▶ [Data shown]:
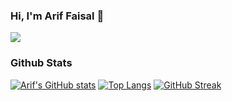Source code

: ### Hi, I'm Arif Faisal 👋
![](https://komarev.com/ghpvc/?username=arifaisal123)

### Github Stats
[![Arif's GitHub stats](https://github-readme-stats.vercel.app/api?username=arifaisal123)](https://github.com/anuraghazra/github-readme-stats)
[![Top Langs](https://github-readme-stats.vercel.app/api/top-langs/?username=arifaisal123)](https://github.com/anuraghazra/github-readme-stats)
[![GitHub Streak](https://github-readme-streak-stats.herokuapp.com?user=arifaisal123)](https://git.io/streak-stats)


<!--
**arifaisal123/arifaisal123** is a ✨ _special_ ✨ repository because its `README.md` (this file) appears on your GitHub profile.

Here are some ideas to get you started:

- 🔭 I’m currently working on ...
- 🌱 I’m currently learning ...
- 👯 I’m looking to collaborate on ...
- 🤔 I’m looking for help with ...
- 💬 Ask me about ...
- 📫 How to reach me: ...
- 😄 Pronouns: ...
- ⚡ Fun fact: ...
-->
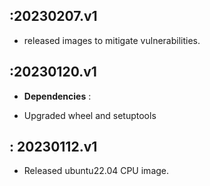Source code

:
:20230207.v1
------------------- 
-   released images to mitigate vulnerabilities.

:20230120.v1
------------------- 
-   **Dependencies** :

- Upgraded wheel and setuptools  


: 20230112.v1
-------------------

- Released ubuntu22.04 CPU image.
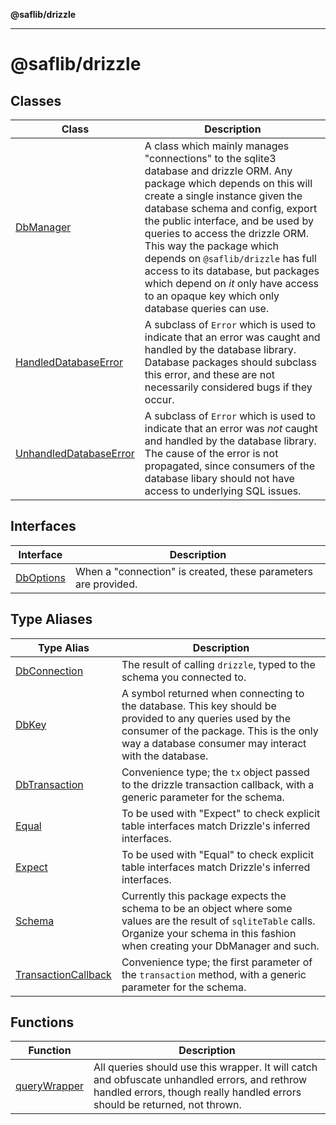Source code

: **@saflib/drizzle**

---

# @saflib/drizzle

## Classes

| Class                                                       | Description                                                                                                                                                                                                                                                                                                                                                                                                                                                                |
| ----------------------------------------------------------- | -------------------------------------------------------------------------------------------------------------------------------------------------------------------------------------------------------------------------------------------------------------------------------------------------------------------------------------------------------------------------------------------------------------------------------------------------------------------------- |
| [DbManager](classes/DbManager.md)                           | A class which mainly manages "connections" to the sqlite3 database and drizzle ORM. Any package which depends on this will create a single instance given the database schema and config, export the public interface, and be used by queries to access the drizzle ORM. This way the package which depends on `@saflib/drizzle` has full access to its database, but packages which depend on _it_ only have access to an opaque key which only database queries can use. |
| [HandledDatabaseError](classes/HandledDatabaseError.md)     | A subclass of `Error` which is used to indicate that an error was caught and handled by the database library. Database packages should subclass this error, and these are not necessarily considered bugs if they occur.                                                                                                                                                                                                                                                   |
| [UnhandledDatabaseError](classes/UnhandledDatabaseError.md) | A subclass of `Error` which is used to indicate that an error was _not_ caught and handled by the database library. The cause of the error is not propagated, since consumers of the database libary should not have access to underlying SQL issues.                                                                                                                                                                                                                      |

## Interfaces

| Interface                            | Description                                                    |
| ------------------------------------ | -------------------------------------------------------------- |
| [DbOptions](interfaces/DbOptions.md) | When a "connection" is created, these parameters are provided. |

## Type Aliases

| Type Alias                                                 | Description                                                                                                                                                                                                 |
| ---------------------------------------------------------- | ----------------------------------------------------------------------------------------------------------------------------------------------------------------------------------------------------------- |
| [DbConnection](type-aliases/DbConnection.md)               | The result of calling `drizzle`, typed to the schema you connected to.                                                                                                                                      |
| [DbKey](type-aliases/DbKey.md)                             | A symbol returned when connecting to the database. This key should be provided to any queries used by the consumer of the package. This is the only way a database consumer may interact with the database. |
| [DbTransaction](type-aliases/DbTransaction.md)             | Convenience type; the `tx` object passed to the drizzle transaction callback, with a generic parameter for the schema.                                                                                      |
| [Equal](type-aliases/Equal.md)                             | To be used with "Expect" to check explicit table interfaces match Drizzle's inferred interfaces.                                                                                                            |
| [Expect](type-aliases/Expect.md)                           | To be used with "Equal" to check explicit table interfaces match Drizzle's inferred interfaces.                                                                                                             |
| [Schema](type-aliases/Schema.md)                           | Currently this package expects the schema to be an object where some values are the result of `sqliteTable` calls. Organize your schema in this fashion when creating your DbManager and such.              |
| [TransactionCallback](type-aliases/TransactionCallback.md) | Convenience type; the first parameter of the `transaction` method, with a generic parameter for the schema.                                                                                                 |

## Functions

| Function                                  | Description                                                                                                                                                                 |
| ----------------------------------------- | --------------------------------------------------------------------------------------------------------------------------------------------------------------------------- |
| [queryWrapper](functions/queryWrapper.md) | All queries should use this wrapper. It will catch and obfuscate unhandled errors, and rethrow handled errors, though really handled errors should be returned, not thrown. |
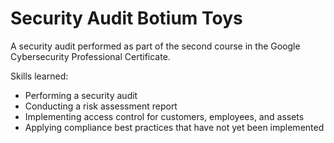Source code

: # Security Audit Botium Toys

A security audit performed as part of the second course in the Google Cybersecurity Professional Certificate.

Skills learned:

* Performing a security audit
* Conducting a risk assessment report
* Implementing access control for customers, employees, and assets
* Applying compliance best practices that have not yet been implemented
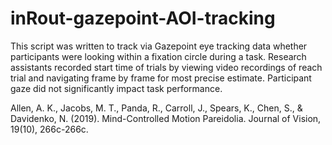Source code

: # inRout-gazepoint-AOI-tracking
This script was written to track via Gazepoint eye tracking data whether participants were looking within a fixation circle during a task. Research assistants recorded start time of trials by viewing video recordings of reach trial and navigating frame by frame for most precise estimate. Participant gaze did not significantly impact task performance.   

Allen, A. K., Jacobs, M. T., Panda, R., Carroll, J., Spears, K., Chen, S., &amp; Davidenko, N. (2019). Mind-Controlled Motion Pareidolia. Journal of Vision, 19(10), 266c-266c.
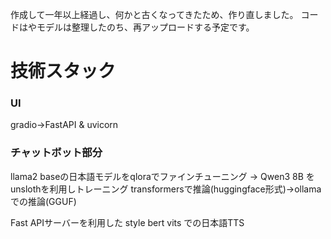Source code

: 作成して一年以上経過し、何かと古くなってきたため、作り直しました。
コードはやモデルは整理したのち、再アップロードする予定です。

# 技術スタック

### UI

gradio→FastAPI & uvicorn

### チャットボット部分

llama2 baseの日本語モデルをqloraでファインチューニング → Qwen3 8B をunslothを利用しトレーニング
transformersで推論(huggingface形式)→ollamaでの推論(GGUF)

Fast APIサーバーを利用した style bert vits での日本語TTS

▶ [What the exercise asks]: A complete answer gives every line of the records holding "these".

▶ [Answer for the task]:
| [HandledDatabaseError](classes/HandledDatabaseError.md)     | A subclass of `Error` which is used to indicate that an error was caught and handled by the database library. Database packages should subclass this error, and these are not necessarily considered bugs if they occur.                                                                                                                                                                                                                                                   |
| [DbOptions](interfaces/DbOptions.md) | When a "connection" is created, these parameters are provided. |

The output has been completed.